* **Assigned task**: Every line that holds the word "newblock" needs to be copied from the data below.

**** Material supplied

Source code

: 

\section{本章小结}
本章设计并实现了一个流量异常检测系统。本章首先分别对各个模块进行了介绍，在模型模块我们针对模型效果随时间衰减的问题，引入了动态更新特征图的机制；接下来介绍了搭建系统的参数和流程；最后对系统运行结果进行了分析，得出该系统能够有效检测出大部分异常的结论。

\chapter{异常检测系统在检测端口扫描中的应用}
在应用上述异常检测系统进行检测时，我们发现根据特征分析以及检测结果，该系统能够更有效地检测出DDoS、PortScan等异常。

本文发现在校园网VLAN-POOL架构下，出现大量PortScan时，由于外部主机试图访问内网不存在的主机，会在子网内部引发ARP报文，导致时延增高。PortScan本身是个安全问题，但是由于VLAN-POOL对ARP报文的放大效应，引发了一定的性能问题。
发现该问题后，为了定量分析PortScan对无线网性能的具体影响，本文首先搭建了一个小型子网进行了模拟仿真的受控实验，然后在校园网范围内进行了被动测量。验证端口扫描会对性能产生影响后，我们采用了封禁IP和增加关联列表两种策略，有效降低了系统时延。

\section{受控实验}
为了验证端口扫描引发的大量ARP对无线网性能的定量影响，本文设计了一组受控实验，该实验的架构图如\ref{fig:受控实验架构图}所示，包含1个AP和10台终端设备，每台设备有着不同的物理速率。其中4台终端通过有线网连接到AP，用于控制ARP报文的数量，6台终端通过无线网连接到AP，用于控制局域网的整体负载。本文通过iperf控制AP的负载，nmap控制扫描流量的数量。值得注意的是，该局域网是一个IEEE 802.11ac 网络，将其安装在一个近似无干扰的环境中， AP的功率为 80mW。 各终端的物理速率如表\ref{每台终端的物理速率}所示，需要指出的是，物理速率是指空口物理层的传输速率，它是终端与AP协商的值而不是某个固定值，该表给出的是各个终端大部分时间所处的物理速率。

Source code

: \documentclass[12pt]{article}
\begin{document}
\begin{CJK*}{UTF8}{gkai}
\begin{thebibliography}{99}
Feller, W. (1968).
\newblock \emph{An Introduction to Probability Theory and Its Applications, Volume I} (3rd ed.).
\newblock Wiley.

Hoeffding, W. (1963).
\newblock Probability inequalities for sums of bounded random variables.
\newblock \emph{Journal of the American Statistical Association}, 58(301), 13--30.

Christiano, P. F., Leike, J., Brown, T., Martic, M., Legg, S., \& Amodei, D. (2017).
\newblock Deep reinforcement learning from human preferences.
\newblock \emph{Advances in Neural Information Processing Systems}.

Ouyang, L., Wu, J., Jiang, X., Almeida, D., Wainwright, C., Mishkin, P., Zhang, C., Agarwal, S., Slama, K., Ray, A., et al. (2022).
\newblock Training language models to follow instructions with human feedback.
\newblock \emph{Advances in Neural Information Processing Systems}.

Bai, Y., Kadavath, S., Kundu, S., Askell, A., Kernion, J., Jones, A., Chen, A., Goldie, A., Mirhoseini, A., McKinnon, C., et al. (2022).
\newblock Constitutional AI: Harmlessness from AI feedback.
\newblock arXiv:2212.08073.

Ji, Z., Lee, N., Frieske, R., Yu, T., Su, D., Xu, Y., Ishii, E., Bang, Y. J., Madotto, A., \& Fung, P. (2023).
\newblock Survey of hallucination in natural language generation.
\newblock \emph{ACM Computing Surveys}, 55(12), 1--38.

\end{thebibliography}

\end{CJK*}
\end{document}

********

* **Solution to the problem**:
\newblock \emph{An Introduction to Probability Theory and Its Applications, Volume I} (3rd ed.).
\newblock Wiley.
\newblock Probability inequalities for sums of bounded random variables.
\newblock \emph{Journal of the American Statistical Association}, 58(301), 13--30.
\newblock Deep reinforcement learning from human preferences.
\newblock \emph{Advances in Neural Information Processing Systems}.
\newblock Training language models to follow instructions with human feedback.
\newblock \emph{Advances in Neural Information Processing Systems}.
\newblock Constitutional AI: Harmlessness from AI feedback.
\newblock arXiv:2212.08073.
\newblock Survey of hallucination in natural language generation.
\newblock \emph{ACM Computing Surveys}, 55(12), 1--38.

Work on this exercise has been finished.